Print
  

Trends

Trends are patterns of change that indicate significant, directional shifts across the spectrum of lived experience and observation. In practicing Strategic Foresight we encourage breadth by scanning across Social, Technological, Economic, Ecological, Political, and Values (or STEEPV) spectra. Trends have potential for growth and significant long term impact. According to veteran futurist and author of Megatrends John Naisbitt, "Trends are bottom-up, fads top-down" (Naisbitt 1982).

Our work with 2020 Media Futures partners, together with members of the wider community including technology and infrastructure companies, has discovered, documented and developed trends through a collaborative process that builds from Signals.

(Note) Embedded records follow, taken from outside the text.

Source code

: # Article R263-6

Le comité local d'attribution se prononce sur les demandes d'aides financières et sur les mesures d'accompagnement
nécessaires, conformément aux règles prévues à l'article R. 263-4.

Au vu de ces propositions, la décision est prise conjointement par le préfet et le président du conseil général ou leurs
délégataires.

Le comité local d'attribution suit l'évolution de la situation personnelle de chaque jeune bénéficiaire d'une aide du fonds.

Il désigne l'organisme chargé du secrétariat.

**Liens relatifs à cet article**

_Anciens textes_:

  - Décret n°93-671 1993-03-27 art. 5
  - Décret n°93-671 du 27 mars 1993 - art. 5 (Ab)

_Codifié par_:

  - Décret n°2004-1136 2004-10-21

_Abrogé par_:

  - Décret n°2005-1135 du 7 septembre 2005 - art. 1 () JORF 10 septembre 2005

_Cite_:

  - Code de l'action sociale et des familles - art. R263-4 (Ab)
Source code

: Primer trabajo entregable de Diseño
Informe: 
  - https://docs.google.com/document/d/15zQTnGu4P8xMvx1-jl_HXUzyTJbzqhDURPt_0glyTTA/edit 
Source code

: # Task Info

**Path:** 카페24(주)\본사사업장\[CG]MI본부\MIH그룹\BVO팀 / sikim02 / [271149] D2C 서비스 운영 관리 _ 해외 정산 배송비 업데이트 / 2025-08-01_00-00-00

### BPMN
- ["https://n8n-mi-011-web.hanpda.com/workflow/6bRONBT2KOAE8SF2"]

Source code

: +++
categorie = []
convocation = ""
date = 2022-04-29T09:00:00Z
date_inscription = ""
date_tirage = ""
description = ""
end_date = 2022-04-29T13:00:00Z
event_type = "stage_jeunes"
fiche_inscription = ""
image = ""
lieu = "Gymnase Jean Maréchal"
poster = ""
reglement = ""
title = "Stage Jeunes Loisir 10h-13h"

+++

Early in the project we conducted two Trends Workshops with project partners and other creative professionals, to elicit ideas, insights and patterns of change. The resulting Draft Trends are available on this site as a record of our working process.

A highly organized and edited Trends Package was developed by Suzanne Stein(external link) (Super Ordinary Lab, OCAD University) and Scott Smith(external link) (Changeist), beginning with the draft material. The edited Trends Package content is available as a downloadable PDF (from our Reports page), or in Web form (using the links below).


Remix Culture: Remix Culture describes the emergence of cultural artifacts and processes created to include recombination of other works, enabled by the digitization of media, as well as the availability of knowledge about others’ creations provided by open, global networks.

Education 2.0: New technologies in the classroom, and the dynamics of the Web, are transforming the ways in which students and teachers interact with educational media and practices, opening the learning experience up to many new approaches.

Game of Life: As the "social web" embeds a layer of additional data on our day-to-day lives, playfulness and competition are assuming larger roles in driving behaviors, connections and discovery.

Attention Fragmentation: The fragmentation of content into smaller bits, consumed rapidly and frequently, has both been driven by and is causing further shifts in cognitive patterns, toward shorter attention spans.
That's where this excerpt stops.